#### [Listed records]
+++++
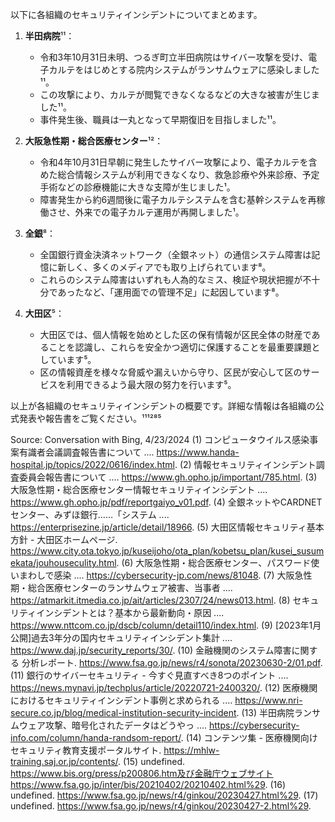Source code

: 以下に各組織のセキュリティインシデントについてまとめます。

1. **半田病院**¹¹：
    - 令和3年10月31日未明、つるぎ町立半田病院はサイバー攻撃を受け、電子カルテをはじめとする院内システムがランサムウェアに感染しました¹¹。
    - この攻撃により、カルテが閲覧できなくなるなどの大きな被害が生じました¹¹。
    - 事件発生後、職員は一丸となって早期復旧を目指しました¹¹。

2. **大阪急性期・総合医療センター**¹²：
    - 令和4年10月31日早朝に発生したサイバー攻撃により、電子カルテを含めた総合情報システムが利用できなくなり、救急診療や外来診療、予定手術などの診療機能に大きな支障が生じました¹。
    - 障害発生から約6週間後に電子カルテシステムを含む基幹システムを再稼働させ、外来での電子カルテ運用が再開しました¹。

3. **全銀**⁸：
    - 全国銀行資金決済ネットワーク（全銀ネット）の通信システム障害は記憶に新しく、多くのメディアでも取り上げられています⁸。
    - これらのシステム障害はいずれも人為的なミス、検証や現状把握が不十分であったなど、「運用面での管理不足」に起因しています⁸。

4. **大田区**⁵：
    - 大田区では、個人情報を始めとした区の保有情報が区民全体の財産であることを認識し、これらを安全かつ適切に保護することを最重要課題としています⁵。
    - 区の情報資産を様々な脅威や漏えいから守り、区民が安心して区のサービスを利用できるよう最大限の努力を行います⁵。

以上が各組織のセキュリティインシデントの概要です。詳細な情報は各組織の公式発表や報告書をご覧ください。¹¹¹²⁸⁵

Source: Conversation with Bing, 4/23/2024
(1) コンピュータウイルス感染事案有識者会議調査報告書について .... https://www.handa-hospital.jp/topics/2022/0616/index.html.
(2) 情報セキュリティインシデント調査委員会報告書について .... https://www.gh.opho.jp/important/785.html.
(3) 大阪急性期・総合医療センター情報セキュリティインシデント .... https://www.gh.opho.jp/pdf/reportgaiyo_v01.pdf.
(4) 全銀ネットやCARDNETセンター、みずほ銀行……「システム .... https://enterprisezine.jp/article/detail/18966.
(5) 大田区情報セキュリティ基本方針 - 大田区ホームページ. https://www.city.ota.tokyo.jp/kuseijoho/ota_plan/kobetsu_plan/kusei_susumekata/jouhouseculity.html.
(6) 大阪急性期・総合医療センター、パスワード使いまわしで感染 .... https://cybersecurity-jp.com/news/81048.
(7) 大阪急性期・総合医療センターのランサムウェア被害、当事者 .... https://atmarkit.itmedia.co.jp/ait/articles/2307/24/news013.html.
(8) セキュリティインシデントとは？基本から最新動向・原因 .... https://www.nttcom.co.jp/dscb/column/detail110/index.html.
(9) [2023年1月公開]過去3年分の国内セキュリティインシデント集計 .... https://www.daj.jp/security_reports/30/.
(10) 金融機関のシステム障害に関する 分析レポート. https://www.fsa.go.jp/news/r4/sonota/20230630-2/01.pdf.
(11) 銀行のサイバーセキュリティ - 今すぐ見直すべき8つのポイント .... https://news.mynavi.jp/techplus/article/20220721-2400320/.
(12) 医療機関におけるセキュリティインシデント事例と求められる .... https://www.nri-secure.co.jp/blog/medical-institution-security-incident.
(13) 半田病院ランサムウェア攻撃、暗号化されたデータはどうやっ .... https://cybersecurity-info.com/column/handa-randsom-report/.
(14) コンテンツ集 - 医療機関向けセキュリティ教育支援ポータルサイト. https://mhlw-training.saj.or.jp/contents/.
(15) undefined. https://www.bis.org/press/p200806.htm及び金融庁ウェブサイトhttps://www.fsa.go.jp/inter/bis/20210402/20210402.html%29.
(16) undefined. https://www.fsa.go.jp/news/r4/ginkou/20230427.html%29.
(17) undefined. https://www.fsa.go.jp/news/r4/ginkou/20230427-2.html%29.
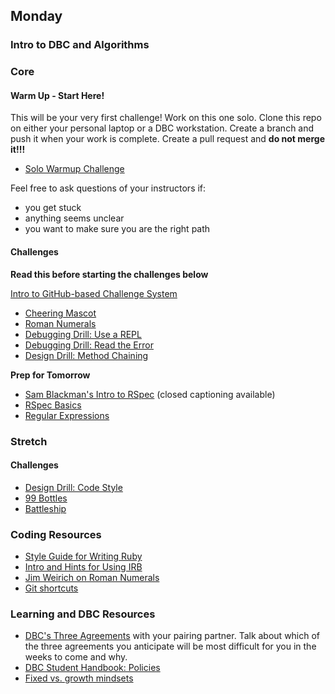 ## Monday
### Intro to DBC and Algorithms

### Core

#### Warm Up - Start Here!

This will be your very first challenge!  Work on this one solo.  Clone this repo on either your personal laptop or a DBC workstation.  Create a branch and push it when your work is complete. Create a pull request and **do not merge it!!!** 

- [Solo Warmup Challenge](../../../../warmup-challenge) 

Feel free to ask questions of your instructors if:
  - you get stuck
  - anything seems unclear
  - you want to make sure you are the right path



#### Challenges

**Read this before starting the challenges below**

[Intro to GitHub-based Challenge System](../resources/how_to_work_a_challenge.md)

- [Cheering Mascot](../../../../cheering-mascot-challenge)
- [Roman Numerals](../../../../roman-numerals-challenge)
- [Debugging Drill: Use a REPL](../../../../debugging-drill-use-a-repl-challenge)
- [Debugging Drill: Read the Error](../../../../debugging-drill-read-the-error-challenge)
- [Design Drill: Method Chaining](../../../../design-drill-method-chaining-challenge)

**Prep for Tomorrow**

- [Sam Blackman's Intro to RSpec](https://talks.devbootcamp.com/intro-to-rspec) (closed captioning available)
- [RSpec Basics](../readings/rspec/README.md)
- [Regular Expressions](../readings/regular-expressions/README.md)

### Stretch

#### Challenges

- [Design Drill: Code Style](../../../../design-drill-code-style-challenge)
- [99 Bottles](../../../../99-bottles-challenge)
- [Battleship](../../../../battleship-challenge)

### Coding Resources

- [Style Guide for Writing Ruby](https://github.com/airbnb/ruby)
- [Intro and Hints for Using IRB](http://www.rubyinside.com/irb-lets-bone-up-on-the-interactive-ruby-shell-1771.html)
- [Jim Weirich on Roman Numerals](https://www.youtube.com/watch?v=983zk0eqYLY)
- [Git shortcuts](https://github.com/ArslanBilal/Git-Cheat-Sheet)

### Learning and DBC Resources

- [DBC's Three Agreements](../resources/three-agreements.md) with your pairing partner. Talk about which of the three agreements you anticipate will be most difficult for you in the weeks to come and why.
- [DBC Student Handbook:  Policies](../../../../student-handbook)
- [Fixed vs. growth mindsets](http://qedfoundation.org/wp-content/uploads/2012/12/dweck_mindset.png)
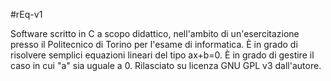 #rEq-v1

Software scritto in C a scopo didattico, nell'ambito di un'esercitazione presso il Politecnico di Torino per l'esame di informatica. È in grado di risolvere semplici equazioni lineari del tipo ax+b=0. È in grado di gestire il caso in cui "a" sia uguale a 0. Rilasciato su licenza GNU GPL v3 dall'autore.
+++++
#### [Work instructions]
Output all data exactly, omitting images.

#### [Exercise result]
Source code

: 以下に各組織のセキュリティインシデントについてまとめます。

1. **半田病院**¹¹：
    - 令和3年10月31日未明、つるぎ町立半田病院はサイバー攻撃を受け、電子カルテをはじめとする院内システムがランサムウェアに感染しました¹¹。
    - この攻撃により、カルテが閲覧できなくなるなどの大きな被害が生じました¹¹。
    - 事件発生後、職員は一丸となって早期復旧を目指しました¹¹。

2. **大阪急性期・総合医療センター**¹²：
    - 令和4年10月31日早朝に発生したサイバー攻撃により、電子カルテを含めた総合情報システムが利用できなくなり、救急診療や外来診療、予定手術などの診療機能に大きな支障が生じました¹。
    - 障害発生から約6週間後に電子カルテシステムを含む基幹システムを再稼働させ、外来での電子カルテ運用が再開しました¹。

3. **全銀**⁸：
    - 全国銀行資金決済ネットワーク（全銀ネット）の通信システム障害は記憶に新しく、多くのメディアでも取り上げられています⁸。
    - これらのシステム障害はいずれも人為的なミス、検証や現状把握が不十分であったなど、「運用面での管理不足」に起因しています⁸。

4. **大田区**⁵：
    - 大田区では、個人情報を始めとした区の保有情報が区民全体の財産であることを認識し、これらを安全かつ適切に保護することを最重要課題としています⁵。
    - 区の情報資産を様々な脅威や漏えいから守り、区民が安心して区のサービスを利用できるよう最大限の努力を行います⁵。

以上が各組織のセキュリティインシデントの概要です。詳細な情報は各組織の公式発表や報告書をご覧ください。¹¹¹²⁸⁵

Source: Conversation with Bing, 4/23/2024
(1) コンピュータウイルス感染事案有識者会議調査報告書について .... https://www.handa-hospital.jp/topics/2022/0616/index.html.
(2) 情報セキュリティインシデント調査委員会報告書について .... https://www.gh.opho.jp/important/785.html.
(3) 大阪急性期・総合医療センター情報セキュリティインシデント .... https://www.gh.opho.jp/pdf/reportgaiyo_v01.pdf.
(4) 全銀ネットやCARDNETセンター、みずほ銀行……「システム .... https://enterprisezine.jp/article/detail/18966.
(5) 大田区情報セキュリティ基本方針 - 大田区ホームページ. https://www.city.ota.tokyo.jp/kuseijoho/ota_plan/kobetsu_plan/kusei_susumekata/jouhouseculity.html.
(6) 大阪急性期・総合医療センター、パスワード使いまわしで感染 .... https://cybersecurity-jp.com/news/81048.
(7) 大阪急性期・総合医療センターのランサムウェア被害、当事者 .... https://atmarkit.itmedia.co.jp/ait/articles/2307/24/news013.html.
(8) セキュリティインシデントとは？基本から最新動向・原因 .... https://www.nttcom.co.jp/dscb/column/detail110/index.html.
(9) [2023年1月公開]過去3年分の国内セキュリティインシデント集計 .... https://www.daj.jp/security_reports/30/.
(10) 金融機関のシステム障害に関する 分析レポート. https://www.fsa.go.jp/news/r4/sonota/20230630-2/01.pdf.
(11) 銀行のサイバーセキュリティ - 今すぐ見直すべき8つのポイント .... https://news.mynavi.jp/techplus/article/20220721-2400320/.
(12) 医療機関におけるセキュリティインシデント事例と求められる .... https://www.nri-secure.co.jp/blog/medical-institution-security-incident.
(13) 半田病院ランサムウェア攻撃、暗号化されたデータはどうやっ .... https://cybersecurity-info.com/column/handa-randsom-report/.
(14) コンテンツ集 - 医療機関向けセキュリティ教育支援ポータルサイト. https://mhlw-training.saj.or.jp/contents/.
(15) undefined. https://www.bis.org/press/p200806.htm及び金融庁ウェブサイトhttps://www.fsa.go.jp/inter/bis/20210402/20210402.html%29.
(16) undefined. https://www.fsa.go.jp/news/r4/ginkou/20230427.html%29.
(17) undefined. https://www.fsa.go.jp/news/r4/ginkou/20230427-2.html%29.
 ## Monday
### Intro to DBC and Algorithms

### Core

#### Warm Up - Start Here!

This will be your very first challenge!  Work on this one solo.  Clone this repo on either your personal laptop or a DBC workstation.  Create a branch and push it when your work is complete. Create a pull request and **do not merge it!!!** 

- [Solo Warmup Challenge](../../../../warmup-challenge) 

Feel free to ask questions of your instructors if:
  - you get stuck
  - anything seems unclear
  - you want to make sure you are the right path



#### Challenges

**Read this before starting the challenges below**

[Intro to GitHub-based Challenge System](../resources/how_to_work_a_challenge.md)

- [Cheering Mascot](../../../../cheering-mascot-challenge)
- [Roman Numerals](../../../../roman-numerals-challenge)
- [Debugging Drill: Use a REPL](../../../../debugging-drill-use-a-repl-challenge)
- [Debugging Drill: Read the Error](../../../../debugging-drill-read-the-error-challenge)
- [Design Drill: Method Chaining](../../../../design-drill-method-chaining-challenge)

**Prep for Tomorrow**

- [Sam Blackman's Intro to RSpec](https://talks.devbootcamp.com/intro-to-rspec) (closed captioning available)
- [RSpec Basics](../readings/rspec/README.md)
- [Regular Expressions](../readings/regular-expressions/README.md)

### Stretch

#### Challenges

- [Design Drill: Code Style](../../../../design-drill-code-style-challenge)
- [99 Bottles](../../../../99-bottles-challenge)
- [Battleship](../../../../battleship-challenge)

### Coding Resources

- [Style Guide for Writing Ruby](https://github.com/airbnb/ruby)
- [Intro and Hints for Using IRB](http://www.rubyinside.com/irb-lets-bone-up-on-the-interactive-ruby-shell-1771.html)
- [Jim Weirich on Roman Numerals](https://www.youtube.com/watch?v=983zk0eqYLY)
- [Git shortcuts](https://github.com/ArslanBilal/Git-Cheat-Sheet)

### Learning and DBC Resources

- [DBC's Three Agreements](../resources/three-agreements.md) with your pairing partner. Talk about which of the three agreements you anticipate will be most difficult for you in the weeks to come and why.
- [DBC Student Handbook:  Policies](../../../../student-handbook)
- [Fixed vs. growth mindsets](http://qedfoundation.org/wp-content/uploads/2012/12/dweck_mindset.png)
 #rEq-v1

Software scritto in C a scopo didattico, nell'ambito di un'esercitazione presso il Politecnico di Torino per l'esame di informatica. È in grado di risolvere semplici equazioni lineari del tipo ax+b=0. È in grado di gestire il caso in cui "a" sia uguale a 0. Rilasciato su licenza GNU GPL v3 dall'autore.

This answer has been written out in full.